Segment Open

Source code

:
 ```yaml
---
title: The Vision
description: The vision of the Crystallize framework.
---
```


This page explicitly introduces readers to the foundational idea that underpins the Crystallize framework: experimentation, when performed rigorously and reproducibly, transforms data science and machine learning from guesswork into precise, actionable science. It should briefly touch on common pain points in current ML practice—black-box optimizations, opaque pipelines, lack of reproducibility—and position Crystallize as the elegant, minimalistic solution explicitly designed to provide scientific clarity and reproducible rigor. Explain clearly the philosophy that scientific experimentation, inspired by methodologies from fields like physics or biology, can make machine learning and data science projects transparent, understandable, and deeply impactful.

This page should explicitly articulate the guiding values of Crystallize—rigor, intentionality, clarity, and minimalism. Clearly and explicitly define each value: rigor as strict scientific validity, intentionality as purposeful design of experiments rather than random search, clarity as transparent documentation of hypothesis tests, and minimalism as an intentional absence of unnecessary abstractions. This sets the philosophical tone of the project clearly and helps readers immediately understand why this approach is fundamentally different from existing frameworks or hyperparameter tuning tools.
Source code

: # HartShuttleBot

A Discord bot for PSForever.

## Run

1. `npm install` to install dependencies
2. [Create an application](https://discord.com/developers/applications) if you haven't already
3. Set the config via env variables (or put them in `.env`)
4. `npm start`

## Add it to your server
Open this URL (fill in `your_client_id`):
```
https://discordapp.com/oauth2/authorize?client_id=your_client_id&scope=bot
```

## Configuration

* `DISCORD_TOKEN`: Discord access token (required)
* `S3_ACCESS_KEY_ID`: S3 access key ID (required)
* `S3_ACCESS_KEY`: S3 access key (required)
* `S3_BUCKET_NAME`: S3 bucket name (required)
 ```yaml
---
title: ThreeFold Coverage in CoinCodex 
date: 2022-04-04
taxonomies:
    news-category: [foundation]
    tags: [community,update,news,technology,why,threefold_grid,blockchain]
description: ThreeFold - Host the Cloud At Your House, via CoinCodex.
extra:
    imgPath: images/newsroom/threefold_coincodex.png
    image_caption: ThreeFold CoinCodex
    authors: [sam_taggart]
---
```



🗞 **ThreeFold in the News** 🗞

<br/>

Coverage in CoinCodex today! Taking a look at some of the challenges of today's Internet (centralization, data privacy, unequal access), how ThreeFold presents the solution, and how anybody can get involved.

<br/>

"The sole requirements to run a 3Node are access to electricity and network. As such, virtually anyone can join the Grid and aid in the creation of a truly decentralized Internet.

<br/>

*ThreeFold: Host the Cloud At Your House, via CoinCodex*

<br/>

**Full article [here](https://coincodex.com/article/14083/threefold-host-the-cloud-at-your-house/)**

Segment Closed

● WHAT YOU NEED TO DO: Copy out the material in its entirety. Keep it exact.

● COMPLETED EXERCISE:
Source code

:
 ```yaml
---
title: The Vision
description: The vision of the Crystallize framework.
---
```


This page explicitly introduces readers to the foundational idea that underpins the Crystallize framework: experimentation, when performed rigorously and reproducibly, transforms data science and machine learning from guesswork into precise, actionable science. It should briefly touch on common pain points in current ML practice—black-box optimizations, opaque pipelines, lack of reproducibility—and position Crystallize as the elegant, minimalistic solution explicitly designed to provide scientific clarity and reproducible rigor. Explain clearly the philosophy that scientific experimentation, inspired by methodologies from fields like physics or biology, can make machine learning and data science projects transparent, understandable, and deeply impactful.

This page should explicitly articulate the guiding values of Crystallize—rigor, intentionality, clarity, and minimalism. Clearly and explicitly define each value: rigor as strict scientific validity, intentionality as purposeful design of experiments rather than random search, clarity as transparent documentation of hypothesis tests, and minimalism as an intentional absence of unnecessary abstractions. This sets the philosophical tone of the project clearly and helps readers immediately understand why this approach is fundamentally different from existing frameworks or hyperparameter tuning tools.
Source code

: # HartShuttleBot

A Discord bot for PSForever.

## Run

1. `npm install` to install dependencies
2. [Create an application](https://discord.com/developers/applications) if you haven't already
3. Set the config via env variables (or put them in `.env`)
4. `npm start`

## Add it to your server
Open this URL (fill in `your_client_id`):
```
https://discordapp.com/oauth2/authorize?client_id=your_client_id&scope=bot
```

## Configuration

* `DISCORD_TOKEN`: Discord access token (required)
* `S3_ACCESS_KEY_ID`: S3 access key ID (required)
* `S3_ACCESS_KEY`: S3 access key (required)
* `S3_BUCKET_NAME`: S3 bucket name (required)
 ```yaml
---
title: ThreeFold Coverage in CoinCodex 
date: 2022-04-04
taxonomies:
    news-category: [foundation]
    tags: [community,update,news,technology,why,threefold_grid,blockchain]
description: ThreeFold - Host the Cloud At Your House, via CoinCodex.
extra:
    imgPath: images/newsroom/threefold_coincodex.png
    image_caption: ThreeFold CoinCodex
    authors: [sam_taggart]
---
```



🗞 **ThreeFold in the News** 🗞

<br/>

Coverage in CoinCodex today! Taking a look at some of the challenges of today's Internet (centralization, data privacy, unequal access), how ThreeFold presents the solution, and how anybody can get involved.

<br/>

"The sole requirements to run a 3Node are access to electricity and network. As such, virtually anyone can join the Grid and aid in the creation of a truly decentralized Internet.

<br/>

*ThreeFold: Host the Cloud At Your House, via CoinCodex*

<br/>

**Full article [here](https://coincodex.com/article/14083/threefold-host-the-cloud-at-your-house/)**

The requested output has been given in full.